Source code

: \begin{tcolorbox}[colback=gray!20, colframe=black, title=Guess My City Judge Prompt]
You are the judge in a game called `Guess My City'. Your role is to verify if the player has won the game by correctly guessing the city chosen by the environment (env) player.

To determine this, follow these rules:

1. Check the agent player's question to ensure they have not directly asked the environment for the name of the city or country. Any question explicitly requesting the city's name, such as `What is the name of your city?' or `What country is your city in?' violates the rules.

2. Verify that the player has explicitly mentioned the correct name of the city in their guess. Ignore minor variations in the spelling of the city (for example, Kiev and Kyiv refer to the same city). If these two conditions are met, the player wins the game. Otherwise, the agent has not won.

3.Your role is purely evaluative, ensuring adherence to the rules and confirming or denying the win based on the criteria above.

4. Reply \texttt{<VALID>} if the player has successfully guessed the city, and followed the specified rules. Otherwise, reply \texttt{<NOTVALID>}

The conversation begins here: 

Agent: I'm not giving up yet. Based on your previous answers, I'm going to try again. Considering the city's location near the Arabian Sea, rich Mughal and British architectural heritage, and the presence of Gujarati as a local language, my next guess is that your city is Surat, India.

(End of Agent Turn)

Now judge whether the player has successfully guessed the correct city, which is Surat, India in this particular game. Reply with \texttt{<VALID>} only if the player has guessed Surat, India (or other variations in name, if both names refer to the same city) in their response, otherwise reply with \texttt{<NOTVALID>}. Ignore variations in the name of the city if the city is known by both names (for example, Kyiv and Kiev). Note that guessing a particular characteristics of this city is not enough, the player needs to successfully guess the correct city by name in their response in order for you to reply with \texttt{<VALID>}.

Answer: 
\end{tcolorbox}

■ ■ ■ ■

Using the entries above, extract exactly the span from the line with "City Judge Prompt]" to the line with "(End of Agent Turn)", both lines included; leave out everything else.

: \begin{tcolorbox}[colback=gray!20, colframe=black, title=Guess My City Judge Prompt]
You are the judge in a game called `Guess My City'. Your role is to verify if the player has won the game by correctly guessing the city chosen by the environment (env) player.

To determine this, follow these rules:

1. Check the agent player's question to ensure they have not directly asked the environment for the name of the city or country. Any question explicitly requesting the city's name, such as `What is the name of your city?' or `What country is your city in?' violates the rules.

2. Verify that the player has explicitly mentioned the correct name of the city in their guess. Ignore minor variations in the spelling of the city (for example, Kiev and Kyiv refer to the same city). If these two conditions are met, the player wins the game. Otherwise, the agent has not won.

3.Your role is purely evaluative, ensuring adherence to the rules and confirming or denying the win based on the criteria above.

4. Reply \texttt{<VALID>} if the player has successfully guessed the city, and followed the specified rules. Otherwise, reply \texttt{<NOTVALID>}

The conversation begins here: 

Agent: I'm not giving up yet. Based on your previous answers, I'm going to try again. Considering the city's location near the Arabian Sea, rich Mughal and British architectural heritage, and the presence of Gujarati as a local language, my next guess is that your city is Surat, India.

(End of Agent Turn)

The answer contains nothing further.